23 mars 2020

REVUE : "Course aux armements ou désarmement", Recherches internationales (n°116, octobre-décembre 2019)

Nil ANDERSSON

« Plus jamais ça ! » Deux fois au cours du XXe siècle cette interjection fut entendue. Les interrogations et les constats introduisant les contributions à ce numéro de Recherches internationales évoquent, dans leurs approches respectives, combien l’alternative désarmement ou course aux armements est, avec la question climatique, la question la plus pressante aujourd’hui se posant aux peuples du monde.

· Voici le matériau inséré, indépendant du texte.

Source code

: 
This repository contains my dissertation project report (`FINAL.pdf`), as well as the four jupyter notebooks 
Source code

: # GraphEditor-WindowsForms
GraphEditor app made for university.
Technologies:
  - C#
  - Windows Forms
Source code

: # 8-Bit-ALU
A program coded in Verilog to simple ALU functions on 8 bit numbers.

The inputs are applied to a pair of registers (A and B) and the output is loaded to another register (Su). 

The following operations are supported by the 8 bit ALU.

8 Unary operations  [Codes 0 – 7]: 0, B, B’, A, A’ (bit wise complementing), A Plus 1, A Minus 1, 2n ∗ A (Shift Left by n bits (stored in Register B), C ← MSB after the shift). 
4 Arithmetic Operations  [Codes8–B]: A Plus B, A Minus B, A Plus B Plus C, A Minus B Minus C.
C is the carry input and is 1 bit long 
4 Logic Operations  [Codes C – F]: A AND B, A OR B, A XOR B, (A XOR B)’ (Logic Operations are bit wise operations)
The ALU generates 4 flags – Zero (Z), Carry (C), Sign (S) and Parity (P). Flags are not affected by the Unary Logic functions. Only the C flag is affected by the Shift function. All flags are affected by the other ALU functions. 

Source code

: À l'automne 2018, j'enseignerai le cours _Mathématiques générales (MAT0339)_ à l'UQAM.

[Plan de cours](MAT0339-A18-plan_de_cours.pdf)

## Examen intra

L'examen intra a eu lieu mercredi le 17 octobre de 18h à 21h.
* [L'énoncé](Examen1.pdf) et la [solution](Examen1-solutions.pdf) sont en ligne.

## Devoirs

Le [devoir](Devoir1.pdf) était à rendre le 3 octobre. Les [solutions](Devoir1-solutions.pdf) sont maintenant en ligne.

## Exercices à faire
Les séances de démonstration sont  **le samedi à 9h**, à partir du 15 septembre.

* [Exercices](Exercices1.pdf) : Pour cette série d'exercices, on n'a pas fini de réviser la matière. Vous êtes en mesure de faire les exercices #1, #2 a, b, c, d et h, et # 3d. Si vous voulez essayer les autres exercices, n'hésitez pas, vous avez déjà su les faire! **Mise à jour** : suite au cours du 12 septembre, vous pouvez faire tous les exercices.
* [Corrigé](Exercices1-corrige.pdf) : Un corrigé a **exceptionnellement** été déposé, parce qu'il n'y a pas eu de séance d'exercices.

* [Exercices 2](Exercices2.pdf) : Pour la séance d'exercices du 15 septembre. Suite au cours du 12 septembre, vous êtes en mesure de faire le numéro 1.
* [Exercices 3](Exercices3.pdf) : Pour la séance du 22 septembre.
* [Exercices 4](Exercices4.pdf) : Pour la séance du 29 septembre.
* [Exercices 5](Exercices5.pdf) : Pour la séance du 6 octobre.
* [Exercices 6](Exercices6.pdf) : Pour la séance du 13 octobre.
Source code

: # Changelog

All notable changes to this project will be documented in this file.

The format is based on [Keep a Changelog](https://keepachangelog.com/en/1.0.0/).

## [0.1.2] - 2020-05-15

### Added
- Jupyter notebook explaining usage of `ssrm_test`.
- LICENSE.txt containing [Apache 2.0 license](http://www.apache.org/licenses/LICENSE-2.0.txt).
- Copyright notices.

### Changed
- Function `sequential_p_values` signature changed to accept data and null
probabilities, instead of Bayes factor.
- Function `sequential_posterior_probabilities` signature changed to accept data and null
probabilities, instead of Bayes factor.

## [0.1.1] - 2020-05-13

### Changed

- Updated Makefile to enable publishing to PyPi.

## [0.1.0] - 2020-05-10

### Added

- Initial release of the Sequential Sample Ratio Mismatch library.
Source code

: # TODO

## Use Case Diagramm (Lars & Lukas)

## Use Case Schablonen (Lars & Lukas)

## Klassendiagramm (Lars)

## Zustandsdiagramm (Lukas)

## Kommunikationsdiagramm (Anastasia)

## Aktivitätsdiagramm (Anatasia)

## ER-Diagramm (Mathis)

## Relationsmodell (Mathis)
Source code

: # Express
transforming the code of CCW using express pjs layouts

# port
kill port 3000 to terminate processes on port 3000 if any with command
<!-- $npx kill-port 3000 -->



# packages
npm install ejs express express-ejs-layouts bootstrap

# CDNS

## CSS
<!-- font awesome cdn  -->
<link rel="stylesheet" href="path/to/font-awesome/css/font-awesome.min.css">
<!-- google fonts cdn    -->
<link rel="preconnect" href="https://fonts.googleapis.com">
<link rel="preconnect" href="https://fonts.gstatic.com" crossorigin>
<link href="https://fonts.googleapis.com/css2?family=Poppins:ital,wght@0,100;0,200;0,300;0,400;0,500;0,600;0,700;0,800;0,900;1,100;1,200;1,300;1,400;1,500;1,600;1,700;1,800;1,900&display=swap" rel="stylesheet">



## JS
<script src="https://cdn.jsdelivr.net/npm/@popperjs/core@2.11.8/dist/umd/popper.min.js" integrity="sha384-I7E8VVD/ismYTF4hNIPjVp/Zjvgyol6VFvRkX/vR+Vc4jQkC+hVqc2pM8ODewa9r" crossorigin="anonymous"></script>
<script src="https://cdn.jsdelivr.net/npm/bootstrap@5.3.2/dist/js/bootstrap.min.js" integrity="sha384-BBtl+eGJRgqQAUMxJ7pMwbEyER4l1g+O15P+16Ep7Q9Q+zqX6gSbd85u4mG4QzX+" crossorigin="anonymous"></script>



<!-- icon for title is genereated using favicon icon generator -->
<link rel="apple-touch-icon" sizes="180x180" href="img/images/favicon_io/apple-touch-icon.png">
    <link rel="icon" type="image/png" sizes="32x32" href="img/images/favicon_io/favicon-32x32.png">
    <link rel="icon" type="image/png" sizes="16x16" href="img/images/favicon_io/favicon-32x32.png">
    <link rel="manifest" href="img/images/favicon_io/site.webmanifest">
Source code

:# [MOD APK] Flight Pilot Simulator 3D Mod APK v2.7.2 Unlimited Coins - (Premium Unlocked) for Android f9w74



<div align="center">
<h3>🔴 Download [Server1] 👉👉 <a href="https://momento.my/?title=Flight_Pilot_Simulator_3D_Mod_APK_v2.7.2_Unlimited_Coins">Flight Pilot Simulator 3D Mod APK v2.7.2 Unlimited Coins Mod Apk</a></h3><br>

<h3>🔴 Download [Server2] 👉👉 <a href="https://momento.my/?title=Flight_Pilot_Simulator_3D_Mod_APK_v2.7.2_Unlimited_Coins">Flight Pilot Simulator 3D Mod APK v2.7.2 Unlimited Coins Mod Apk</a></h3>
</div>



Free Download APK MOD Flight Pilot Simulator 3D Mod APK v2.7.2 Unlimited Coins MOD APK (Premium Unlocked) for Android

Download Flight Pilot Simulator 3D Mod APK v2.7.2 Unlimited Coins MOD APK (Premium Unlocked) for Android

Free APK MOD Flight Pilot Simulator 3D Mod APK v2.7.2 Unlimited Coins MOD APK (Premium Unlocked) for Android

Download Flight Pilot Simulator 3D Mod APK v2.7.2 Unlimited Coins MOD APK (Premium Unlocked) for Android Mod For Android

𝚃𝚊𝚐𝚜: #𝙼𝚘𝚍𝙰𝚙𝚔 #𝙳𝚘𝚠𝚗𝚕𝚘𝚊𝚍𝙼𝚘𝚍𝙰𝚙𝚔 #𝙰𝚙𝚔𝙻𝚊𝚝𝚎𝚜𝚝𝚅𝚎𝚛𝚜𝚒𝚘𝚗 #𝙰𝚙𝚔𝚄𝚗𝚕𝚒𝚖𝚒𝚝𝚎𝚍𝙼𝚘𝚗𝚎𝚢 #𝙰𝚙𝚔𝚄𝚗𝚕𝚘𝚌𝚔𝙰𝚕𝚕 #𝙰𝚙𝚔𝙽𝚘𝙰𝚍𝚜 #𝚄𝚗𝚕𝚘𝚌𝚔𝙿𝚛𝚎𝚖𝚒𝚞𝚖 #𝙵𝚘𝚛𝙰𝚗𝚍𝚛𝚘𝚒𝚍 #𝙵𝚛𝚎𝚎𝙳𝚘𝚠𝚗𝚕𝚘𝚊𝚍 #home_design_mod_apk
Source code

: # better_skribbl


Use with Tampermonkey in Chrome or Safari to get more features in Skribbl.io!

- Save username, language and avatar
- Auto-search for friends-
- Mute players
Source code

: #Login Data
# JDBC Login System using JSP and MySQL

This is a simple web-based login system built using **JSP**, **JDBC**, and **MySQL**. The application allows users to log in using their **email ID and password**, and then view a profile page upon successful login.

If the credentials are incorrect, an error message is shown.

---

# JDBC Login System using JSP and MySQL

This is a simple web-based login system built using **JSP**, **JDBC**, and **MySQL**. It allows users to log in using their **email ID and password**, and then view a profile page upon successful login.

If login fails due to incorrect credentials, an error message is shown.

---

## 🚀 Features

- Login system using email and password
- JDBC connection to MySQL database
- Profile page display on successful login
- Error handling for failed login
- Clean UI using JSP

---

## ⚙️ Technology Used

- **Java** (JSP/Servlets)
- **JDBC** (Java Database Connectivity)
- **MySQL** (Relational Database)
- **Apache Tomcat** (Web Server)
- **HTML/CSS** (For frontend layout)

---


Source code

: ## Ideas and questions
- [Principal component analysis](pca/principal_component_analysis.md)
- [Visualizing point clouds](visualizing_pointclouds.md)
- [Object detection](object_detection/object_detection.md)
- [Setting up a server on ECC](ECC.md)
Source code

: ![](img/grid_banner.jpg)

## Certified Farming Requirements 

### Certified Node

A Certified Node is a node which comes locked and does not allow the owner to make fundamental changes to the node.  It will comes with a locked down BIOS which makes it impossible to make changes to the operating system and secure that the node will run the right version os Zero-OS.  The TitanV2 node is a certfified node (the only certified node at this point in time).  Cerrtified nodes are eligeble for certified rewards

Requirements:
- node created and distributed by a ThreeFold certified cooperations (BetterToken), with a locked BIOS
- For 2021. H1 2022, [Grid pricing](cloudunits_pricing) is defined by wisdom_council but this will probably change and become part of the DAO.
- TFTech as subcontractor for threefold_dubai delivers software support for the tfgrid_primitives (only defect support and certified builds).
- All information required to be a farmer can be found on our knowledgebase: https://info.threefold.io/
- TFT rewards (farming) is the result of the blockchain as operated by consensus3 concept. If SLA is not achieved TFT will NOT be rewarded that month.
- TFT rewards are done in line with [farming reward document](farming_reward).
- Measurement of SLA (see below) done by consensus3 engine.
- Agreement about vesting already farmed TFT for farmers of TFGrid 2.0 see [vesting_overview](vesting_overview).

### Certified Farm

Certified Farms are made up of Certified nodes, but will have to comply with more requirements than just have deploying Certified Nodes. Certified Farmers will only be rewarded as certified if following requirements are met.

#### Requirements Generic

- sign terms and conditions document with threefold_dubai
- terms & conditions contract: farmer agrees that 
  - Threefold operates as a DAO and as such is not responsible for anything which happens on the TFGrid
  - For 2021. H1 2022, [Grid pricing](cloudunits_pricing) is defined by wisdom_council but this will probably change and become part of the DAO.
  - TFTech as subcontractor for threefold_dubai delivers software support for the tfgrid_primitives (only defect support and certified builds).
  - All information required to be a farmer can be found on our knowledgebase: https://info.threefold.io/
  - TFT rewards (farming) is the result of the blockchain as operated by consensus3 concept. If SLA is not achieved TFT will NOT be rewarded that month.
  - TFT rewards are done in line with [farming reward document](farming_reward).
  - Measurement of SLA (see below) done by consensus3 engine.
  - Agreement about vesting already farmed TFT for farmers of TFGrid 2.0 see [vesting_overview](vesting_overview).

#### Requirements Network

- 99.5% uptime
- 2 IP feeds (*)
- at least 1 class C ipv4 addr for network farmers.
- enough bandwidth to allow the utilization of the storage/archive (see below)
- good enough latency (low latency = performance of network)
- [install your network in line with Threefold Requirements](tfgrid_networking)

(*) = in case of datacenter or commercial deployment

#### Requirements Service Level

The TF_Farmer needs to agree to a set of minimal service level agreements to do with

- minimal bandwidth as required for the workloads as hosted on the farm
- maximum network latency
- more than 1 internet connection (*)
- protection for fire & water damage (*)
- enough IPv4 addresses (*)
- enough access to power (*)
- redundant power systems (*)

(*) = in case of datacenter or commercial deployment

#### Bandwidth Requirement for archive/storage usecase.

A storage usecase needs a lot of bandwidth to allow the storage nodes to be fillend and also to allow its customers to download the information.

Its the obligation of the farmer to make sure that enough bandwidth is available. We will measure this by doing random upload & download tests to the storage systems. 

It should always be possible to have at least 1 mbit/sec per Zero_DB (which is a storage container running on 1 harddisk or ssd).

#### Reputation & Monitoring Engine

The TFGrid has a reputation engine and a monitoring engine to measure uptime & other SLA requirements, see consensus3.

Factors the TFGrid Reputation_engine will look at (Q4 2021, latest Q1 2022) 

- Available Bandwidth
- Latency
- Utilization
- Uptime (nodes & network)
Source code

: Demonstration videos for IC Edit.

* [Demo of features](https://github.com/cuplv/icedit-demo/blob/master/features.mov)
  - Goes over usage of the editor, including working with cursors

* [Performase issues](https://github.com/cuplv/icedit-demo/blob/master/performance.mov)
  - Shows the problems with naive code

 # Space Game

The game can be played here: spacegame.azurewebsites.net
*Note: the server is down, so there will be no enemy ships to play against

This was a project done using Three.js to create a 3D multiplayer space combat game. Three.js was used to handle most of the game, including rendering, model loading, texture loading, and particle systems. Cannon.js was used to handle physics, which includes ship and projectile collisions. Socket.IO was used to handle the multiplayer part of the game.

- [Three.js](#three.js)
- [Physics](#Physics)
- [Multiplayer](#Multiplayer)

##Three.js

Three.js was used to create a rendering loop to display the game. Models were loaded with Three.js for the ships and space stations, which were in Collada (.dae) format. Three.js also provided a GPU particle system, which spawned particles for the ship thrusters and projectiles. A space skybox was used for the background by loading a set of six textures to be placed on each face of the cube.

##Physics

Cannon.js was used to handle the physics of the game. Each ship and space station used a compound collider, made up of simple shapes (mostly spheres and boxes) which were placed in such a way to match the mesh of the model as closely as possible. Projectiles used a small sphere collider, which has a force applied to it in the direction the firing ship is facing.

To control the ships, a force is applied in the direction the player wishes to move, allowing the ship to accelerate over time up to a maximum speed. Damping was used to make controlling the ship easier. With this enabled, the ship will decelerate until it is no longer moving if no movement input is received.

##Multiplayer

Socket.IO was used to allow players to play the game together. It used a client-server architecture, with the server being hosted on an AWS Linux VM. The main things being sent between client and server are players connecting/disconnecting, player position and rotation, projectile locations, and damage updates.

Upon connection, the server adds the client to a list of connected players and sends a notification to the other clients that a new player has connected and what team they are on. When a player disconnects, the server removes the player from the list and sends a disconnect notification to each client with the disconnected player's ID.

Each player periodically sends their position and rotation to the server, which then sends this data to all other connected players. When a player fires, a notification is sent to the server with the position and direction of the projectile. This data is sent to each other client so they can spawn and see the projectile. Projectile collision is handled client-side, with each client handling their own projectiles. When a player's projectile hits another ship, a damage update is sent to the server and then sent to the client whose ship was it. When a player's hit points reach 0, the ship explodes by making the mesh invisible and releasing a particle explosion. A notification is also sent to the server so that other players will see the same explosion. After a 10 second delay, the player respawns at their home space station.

« En 1945, à la suite de l’explosion des deux bombes atomiques américaines à Hiroshima puis Nagasaki les 6 et 9 août, le désarmement devient une idée dans l’air du temps dans l’opinion mondiale » (Chloé Maurel).

Qu’en est-il en 2020 ?

« Une explosion nucléaire est tout aussi probable aujourd’hui qu’elle l’était il y a cinquante ans et son impact sera beaucoup plus destructeur. En effet, chacune des 14 000 armes nucléaires actuelles est bien plus puissante que celles utilisées au Japon en 1945 et 1 800 de ces bombes sont en état d’alerte permanente » (Arielle Denis).

« Retour des armes nucléaires : l’ère du désarmement est derrière nous. Les dépenses militaires mondiales ont explosé en 2018 ». Les mécanismes mis en oeuvre pour diminuer la tension internationale pendant ces dernières décennies ont-ils échoué ? » (Daniel Durand)

« L’OTAN affiche un tableau impressionnant : en 2018, 3,2 millions de personnels militaires d’active, pour un total de près d’un milliard d’habitants (soit environ 13 % de la population mondiale), la moitié du PIB mondial, 55 % des dépenses militaires de la planète » (Jenny Raflik).

« Certains affirment que l’on vivrait dans les décennies les plus pacifiques de l’Histoire contemporaine, n’est-ce pas là, encore et toujours, un regard occidentalocentriste » (Nils Andersson).

« La crise du capitalisme globalisé, financiarisé et numérisé depuis le début de XXIe siècle a profondément changé le paysage militaire » (Yann Le Pollotec).

« Voilà vingt ans que les colonels chinois (devenus généraux) Qiao Liang et Wang Xingsui nous en ont avertis, systématisant les analyses états-uniennes en termes de soft, hard et smart power : les guerres du XXIe siècle seront des 'opérations de guerre non militaires' » (Gabriel Galice).

« La notion de course aux armements peut être sommairement définie comme toute situation voyant des acteurs politiques se considérant comme des rivaux renforcer leurs moyens matériels et humains de la violence armée, parce qu’ils entrevoient la possibilité de recourir à la force pour régler les différends qui les opposent » (Aude-Emmanuelle Fleurant, Yannick Quéau).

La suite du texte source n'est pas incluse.